Katiedid Langrock on

"Does that freight train come through at 5 a.m. every morning?" an exhausted Vinny asks in "My Cousin Vinny."

"No, sir. It's very unusual," the hotel clerk responds.

My dad is a storyteller -- the very best one I've ever had the pleasure of listening to, and I've had the pleasure of listening to some of the greats. His stories are always hilarious and self-depreciating, starring him as the fool. The stories are also told as if on a loop. If you've heard the story once, you've heard it a thousand times.

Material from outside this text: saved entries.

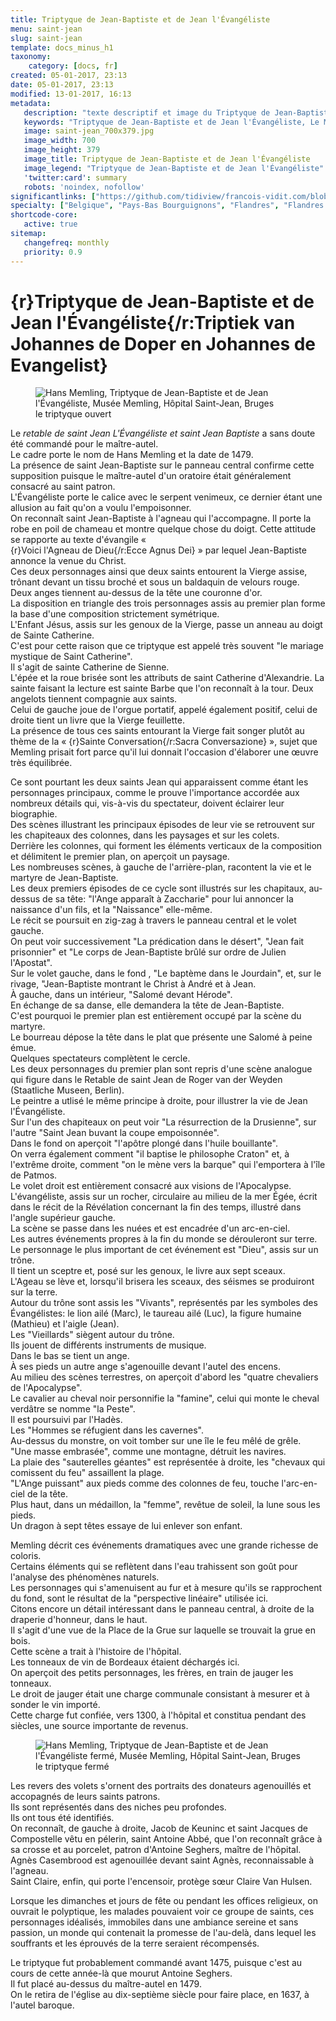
 ```yaml
---
title: Triptyque de Jean-Baptiste et de Jean l'Évangéliste
menu: saint-jean
slug: saint-jean
template: docs_minus_h1
taxonomy:
    category: [docs, fr]
created: 05-01-2017, 23:13
date: 05-01-2017, 23:13
modified: 13-01-2017, 16:13
metadata:
   description: "texte descriptif et image du Triptyque de Jean-Baptiste et de Jean l'Évangéliste, œuvre de Hans Memling, visible au Musée Memling, Hôpital Saint-Jean de Bruges"
   keywords: "Triptyque de Jean-Baptiste et de Jean l'Évangéliste, Le Mariage mystique de sainte Catherine, Memling, Memlinc, Hôpital Saint-Jean, Bruges, Brugge, Triptiek van Johannes de Doper en Johannes de Evangelist, Hans Memling, Hans Memlinc, Memling, Memlinc"
   image: saint-jean_700x379.jpg
   image_width: 700
   image_height: 379
   image_title: Triptyque de Jean-Baptiste et de Jean l'Évangéliste
   image_legend: "Triptyque de Jean-Baptiste et de Jean l'Évangéliste"
   'twitter:card': summary
   robots: 'noindex, nofollow'
significantlinks: ["https://github.com/tidiview/francois-vidit.com/blob/develop/user/sites/docs/pages/01.reference/05.bruges/01.hopital-saint-jean/01.saint-jean/docs.fr.md"]
specialty: ["Belgique", "Pays-Bas Bourguignons", "Flandres", "Flandres Occidentale", "Bruges", "Brugge", "Musées de Bruges", "Primitifs Flamands", "Renaissance nordique", "Hôpital Saint-Jean", "Hôpital Saint-Jean de Bruges", "Musée Hans Memling", "Hans Memling", "Triptyque de Jean-Baptiste et de Jean l'Évangéliste", "Hans Memlinc", "Memling", "Memlinc", "Triptiek van Johannes de Doper en Johannes de Evangelist"]
shortcode-core:
   active: true
sitemap:
   changefreq: monthly
   priority: 0.9
---
```

# {r}Triptyque<wbr>&#160;<wbr>de<wbr>&#160;<wbr>Jean<wbr>-<wbr>Baptiste<wbr>&#160;<wbr>et<wbr>&#160;<wbr>de<wbr>&#160;<wbr>Jean<wbr>&#160;<wbr>l'Évangé<wbr>liste{/r:Triptiek<wbr>&#160;<wbr>van<wbr>&#160;<wbr>Johannes<wbr>&#160;<wbr>de<wbr>&#160;<wbr>Doper<wbr>&#160;<wbr>en<wbr>&#160;<wbr>Johannes<wbr>&#160;<wbr>de<wbr>&#160;<wbr>Evangelist}

<figure><picture>
<source
sizes="(max-width: 767px) 98vw, (min-width: 959px) 50vw, 86vw"
srcset="
/user/sites/docs/pages/01.reference/05.bruges/01.hopital-saint-jean/01.saint-jean/saint-jean-280.webp 280w,
/user/sites/docs/pages/01.reference/05.bruges/01.hopital-saint-jean/01.saint-jean/saint-jean-380.webp 380w,
/user/sites/docs/pages/01.reference/05.bruges/01.hopital-saint-jean/01.saint-jean/saint-jean-480.webp 480w,
/user/sites/docs/pages/01.reference/05.bruges/01.hopital-saint-jean/01.saint-jean/saint-jean-640.webp 640w,
/user/sites/docs/pages/01.reference/05.bruges/01.hopital-saint-jean/01.saint-jean/saint-jean_700x345.webp 700w"
type="image/webp">
<img
src="/user/sites/docs/pages/01.reference/05.bruges/01.hopital-saint-jean/01.saint-jean/saint-jean_700x345.jpg" title="Hans Memling, Triptyque de Jean-Baptiste et de Jean l'Évangéliste, Musée Memling, Hôpital Saint-Jean, Bruges" alt="Hans Memling, Triptyque de Jean-Baptiste et de Jean l'Évangéliste, Musée Memling, Hôpital Saint-Jean, Bruges" class="class-diane-img"
sizes="(max-width: 767px) 98vw, (min-width: 959px) 50vw, 86vw"
srcset="
/user/sites/docs/pages/01.reference/05.bruges/01.hopital-saint-jean/01.saint-jean/saint-jean-280.jpg 280w,
/user/sites/docs/pages/01.reference/05.bruges/01.hopital-saint-jean/01.saint-jean/saint-jean-380.jpg 380w,
/user/sites/docs/pages/01.reference/05.bruges/01.hopital-saint-jean/01.saint-jean/saint-jean-480.jpg 480w,
/user/sites/docs/pages/01.reference/05.bruges/01.hopital-saint-jean/01.saint-jean/saint-jean-640.jpg 640w,
/user/sites/docs/pages/01.reference/05.bruges/01.hopital-saint-jean/01.saint-jean/saint-jean_700x345.jpg 700w">
</picture><figcaption>le triptyque ouvert</figcaption></figure>

Le _retable de saint Jean L'Évangéliste et saint Jean Baptiste_ a sans doute été commandé pour le maître-autel.  
Le cadre porte le nom de Hans Memling et la date de 1479.  
La présence de saint Jean-Baptiste sur le panneau central confirme cette supposition puisque le maître-autel d'un oratoire était généralement consacré au saint patron.  
L'Évangéliste porte le calice avec le serpent venimeux, ce dernier étant une allusion au fait qu'on a voulu l'empoisonner.  
On reconnaît saint Jean-Baptiste à l'agneau qui l'accompagne.
Il porte la robe en poil de chameau et montre quelque chose du doigt.
Cette attitude se rapporte au texte d'évangile « {r}Voici&#160;l'Agneau&#160;de&#160;Dieu{/r:Ecce&#160;Agnus&#160;Dei} » par lequel Jean-Baptiste annonce la venue du Christ.  
Ces deux personnages ainsi que deux saints entourent la Vierge assise, trônant devant un tissu broché et sous un baldaquin de velours rouge.  
Deux anges tiennent au-dessus de la tête une couronne d'or.  
La disposition en triangle des trois personnages assis au premier plan forme la base d'une composition strictement symétrique.  
L'Enfant Jésus, assis sur les genoux de la Vierge, passe un anneau au doigt de Sainte Catherine.  
C'est pour cette raison  que ce triptyque est appelé très souvent "le mariage mystique de Saint Catherine".  
Il s'agit de sainte Catherine de Sienne.  
L'épée et la roue brisée sont les attributs de saint Catherine d'Alexandrie.
La sainte faisant la lecture est sainte Barbe que l'on reconnaît à la tour.
Deux angelots tiennent compagnie aux saints.  
Celui de gauche joue de l'orgue portatif, appelé également positif, celui de droite tient un livre que la Vierge feuillette.  
La présence de tous ces saints entourant la Vierge fait songer plutôt au thème de la « {r}Sainte&#160;Conversation{/r:Sacra&#160;Conversazione} », sujet que Memling prisait fort parce qu'il lui donnait l'occasion d'élaborer une œuvre très équilibrée.  

Ce sont pourtant les deux saints Jean qui apparaissent comme étant les personnages principaux, comme le prouve l'importance accordée aux nombreux détails qui, vis-à-vis du spectateur, doivent éclairer leur biographie.  
Des scènes illustrant les principaux épisodes de leur vie se retrouvent sur les chapiteaux des colonnes, dans les paysages et sur les colets.  
Derrière les colonnes, qui forment les éléments verticaux de la composition et délimitent le premier plan, on aperçoit un paysage.  
Les nombreuses scènes, à gauche de l'arrière-plan, racontent la vie et le martyre de Jean-Baptiste.  
Les deux premiers épisodes de ce cycle sont illustrés sur les chapitaux, au-dessus de sa tête: "l'Ange apparaît à Zaccharie" pour lui annoncer la naissance d'un fils, et la "Naissance" elle-même.  
Le récit se poursuit en zig-zag à travers le panneau central et le volet gauche.  
On peut voir successivement "La prédication dans le désert", "Jean fait prisonnier" et "Le corps de Jean-Baptiste brûlé sur ordre de Julien l'Apostat".  
Sur le volet gauche, dans le fond , "Le baptème dans le Jourdain", et, sur le rivage, "Jean-Baptiste montrant le Christ à André et à Jean.  
À gauche, dans un intérieur, "Salomé devant Hérode".  
En échange de sa danse, elle demandera la tête de Jean-Baptiste.  
C'est pourquoi le premier plan est entièrement occupé par la scène du martyre.  
Le bourreau dépose la tête dans le plat que présente une Salomé à peine émue.  
Quelques spectateurs complètent le cercle.  
Les deux personnages du premier plan sont repris d'une scène analogue qui figure dans le Retable de saint Jean de Roger van der Weyden (Staatliche Museen, Berlin).  
Le peintre a utlisé le même principe à droite, pour illustrer la vie de Jean l'Évangéliste.  
Sur l'un des chapiteaux on peut voir "La résurrection de la Drusienne", sur l'autre "Saint Jean buvant la coupe empoisonnée".  
Dans le fond on aperçoit "l'apôtre plongé dans l'huile bouillante".  
On verra également comment "il baptise le philosophe Craton" et, à l'extrême droite, comment "on le mène vers la barque" qui l'emportera à l'île de Patmos.  
Le volet droit est entièrement consacré aux visions de l'Apocalypse.
L'évangéliste, assis sur un rocher, circulaire au milieu de la mer Égée, écrit dans le récit de la Révélation concernant la fin des temps, illustré dans l'angle supérieur gauche.  
La scène se passe dans les nuées et est encadrée d'un arc-en-ciel.  
Les autres événements propres à la fin du monde se dérouleront sur terre.  
Le personnage le plus important de cet événement est "Dieu", assis sur un trône.  
Il tient un sceptre et, posé sur les genoux, le livre aux sept sceaux.  
L'Ageau se lève et, lorsqu'il brisera les sceaux, des séismes se produiront sur la terre.  
Autour du trône sont assis les "Vivants", représentés par les symboles des Évangélistes: le lion ailé (Marc), le taureau ailé (Luc), la figure humaine (Mathieu) et l'aigle (Jean).  
Les "Vieillards" siègent autour du trône.  
Ils jouent de différents instruments de musique.  
Dans le bas se tient un ange.  
À ses pieds un autre ange s'agenouille devant l'autel des encens.  
Au milieu des scènes terrestres, on aperçoit d'abord les "quatre chevaliers de l'Apocalypse".  
Le cavalier au cheval noir personnifie la "famine", celui qui monte le cheval verdâtre se nomme "la Peste".  
Il est poursuivi par l'Hadès.  
Les "Hommes se réfugient dans les cavernes".  
Au-dessus du monstre, on voit tomber sur une île le feu mêlé de grêle.  
"Une masse embrasée", comme une montagne, détruit les navires.  
La plaie des "sauterelles géantes" est représentée à droite, les "chevaux qui comissent du feu" assaillent la plage.  
"L'Ange puissant" aux pieds comme des colonnes de feu, touche l'arc-en-ciel de la tête.  
Plus haut, dans un médaillon, la "femme", revêtue de soleil, la lune sous les pieds.  
Un dragon à sept têtes essaye de lui enlever son enfant.  

Memling décrit ces événements dramatiques avec une grande richesse de coloris.  
Certains éléments qui se reflètent dans l'eau trahissent son goût pour l'analyse des phénomènes naturels.  
Les personnages qui s'amenuisent au fur et à mesure qu'ils se rapprochent du fond, sont le résultat de la "perspective linéaire" utilisée ici.  
Citons encore un détail intéressant  dans le panneau central, à droite de la draperie d'honneur, dans le haut.  
Il s'agit d'une vue de la Place de la Grue sur laquelle se trouvait la grue en bois.  
Cette scène a trait à l'histoire de l'hôpital.  
Les tonneaux de vin de Bordeaux étaient déchargés ici.  
On aperçoit des petits personnages, les frères, en train de jauger les tonneaux.  
Le droit de jauger était une charge communale consistant à mesurer et à sonder le vin importé.  
Cette charge fut confiée, vers 1300, à l'hôpital et constitua pendant des siècles, une source importante de revenus.  

<figure><picture>
<source
sizes="(max-width: 767px) 98vw, (min-width: 959px) 50vw, 86vw"
srcset="
/user/sites/docs/pages/01.reference/05.bruges/01.hopital-saint-jean/01.saint-jean/saint-jean-ferme-280.webp 280w,
/user/sites/docs/pages/01.reference/05.bruges/01.hopital-saint-jean/01.saint-jean/saint-jean-ferme-380.webp 380w,
/user/sites/docs/pages/01.reference/05.bruges/01.hopital-saint-jean/01.saint-jean/saint-jean-ferme-480.webp 480w,
/user/sites/docs/pages/01.reference/05.bruges/01.hopital-saint-jean/01.saint-jean/saint-jean-ferme-640.webp 640w,
/user/sites/docs/pages/01.reference/05.bruges/01.hopital-saint-jean/01.saint-jean/saint-jean-ferme_700x736.webp 700w"
type="image/webp">
<img
src="/user/sites/docs/pages/01.reference/05.bruges/01.hopital-saint-jean/01.saint-jean/saint-jean-ferme_700x736.jpg" title="Hans Memling, Triptyque de Jean-Baptiste et de Jean l'Évangéliste fermé, Musée Memling, Hôpital Saint-Jean, Bruges" alt="Hans Memling, Triptyque de Jean-Baptiste et de Jean l'Évangéliste fermé, Musée Memling, Hôpital Saint-Jean, Bruges" class="class-diane-img"
sizes="(max-width: 767px) 98vw, (min-width: 959px) 50vw, 86vw"
srcset="
/user/sites/docs/pages/01.reference/05.bruges/01.hopital-saint-jean/01.saint-jean/saint-jean-ferme-280.jpg 280w,
/user/sites/docs/pages/01.reference/05.bruges/01.hopital-saint-jean/01.saint-jean/saint-jean-ferme-380.jpg 380w,
/user/sites/docs/pages/01.reference/05.bruges/01.hopital-saint-jean/01.saint-jean/saint-jean-ferme-480.jpg 480w,
/user/sites/docs/pages/01.reference/05.bruges/01.hopital-saint-jean/01.saint-jean/saint-jean-ferme-640.jpg 640w,
/user/sites/docs/pages/01.reference/05.bruges/01.hopital-saint-jean/01.saint-jean/saint-jean-ferme_700x736.jpg 700w">
</picture><figcaption>le triptyque fermé</figcaption></figure>

Les revers des volets s'ornent des portraits des donateurs agenouillés et accopagnés de leurs saints patrons.  
Ils sont représentés dans des niches peu profondes.  
Ils ont tous été identifiés.  
On reconnaît, de gauche à droite, Jacob de Keuninc et saint Jacques de Compostelle vêtu en pélerin, saint Antoine Abbé, que l'on reconnaît grâce à sa crosse et au porcelet, patron d'Antoine Seghers, maître de l'hôpital.
Agnès Casembrood est agenouillée devant saint Agnès, reconnaissable à l'agneau.  
Saint Claire, enfin, qui porte l'encensoir, protège sœur Claire Van Hulsen.  

Lorsque les dimanches et jours de fête ou pendant les offices religieux, on ouvrait le polyptique, les malades pouvaient voir ce groupe de saints, ces personnages idéalisés, immobiles dans une ambiance sereine et sans passion, un monde qui contenait la promesse de l'au-delà, dans lequel les souffrants et les éprouvés de la terre seraient récompensés.  

Le triptyque fut probablement commandé avant 1475, puisque c'est au cours de cette année-là que mourut Antoine Seghers.  
Il fut placé au-dessus du maître-autel en 1479.  
On le retira de l'église au dix-septième siècle pour faire place, en 1637, à l'autel baroque.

One of the classics comes from a time when he and my mom were dating. They'd gone camping and set up their tent near old abandoned train tracks. In the early hours of the morning, a train came roaring down the tracks. My dad, woken by the thundering noise and shaking ground but still half asleep, assumed they were camped on top of the tracks. He proceeded to jump up and run for his life. Unfortunately for him in the moment, the tent was all zipped up. But in reality, it was a fortunate thing. Because the tent was zipped up, he just ran against the nylon fabric, essentially running in place with all his might like a character in a Looney Tunes episode. Had the tent been open, he might have sleep-run right onto the tracks. Instead, my dad is around to reenact the scene every year in the living room, arms flailing and eyes closed as he runs against the side of the couch.

This is where my mom typically joins in the story to say that she tried to wake my dad as he ran but had a hard time doing so because she was laughing so hard.

As a youngster, I loved the reenactment but always was confused by the story. How could you think you were asleep on the tracks? My mom would tell me that when you first wake up, especially in a startling way, your brain can be jumbled. Dad was just confused, she would say. But it never made sense to me.


Two nights ago, my family finally arrived in Southern California. We pulled in to the campground late, well after dark, and parked in the only available spot, next to the train tracks.

At 2 in the morning, a loud train horn blared over and over. I jumped out of my bed in the back of the RV and headed toward the driver's seat. I had to drive us away before we were hit, completely convinced we had parked the RV on the tracks. About halfway to the front of my RV, I heard the small train pass, and I got my bearings.

Oh, so that's how Dad felt.

My heart didn't stop racing for a good hour, and it took about another hour after that to finally get back to sleep. In the morning, I asked a worker at the campground whether the little commuter train always wakes everyone up in the middle of the night.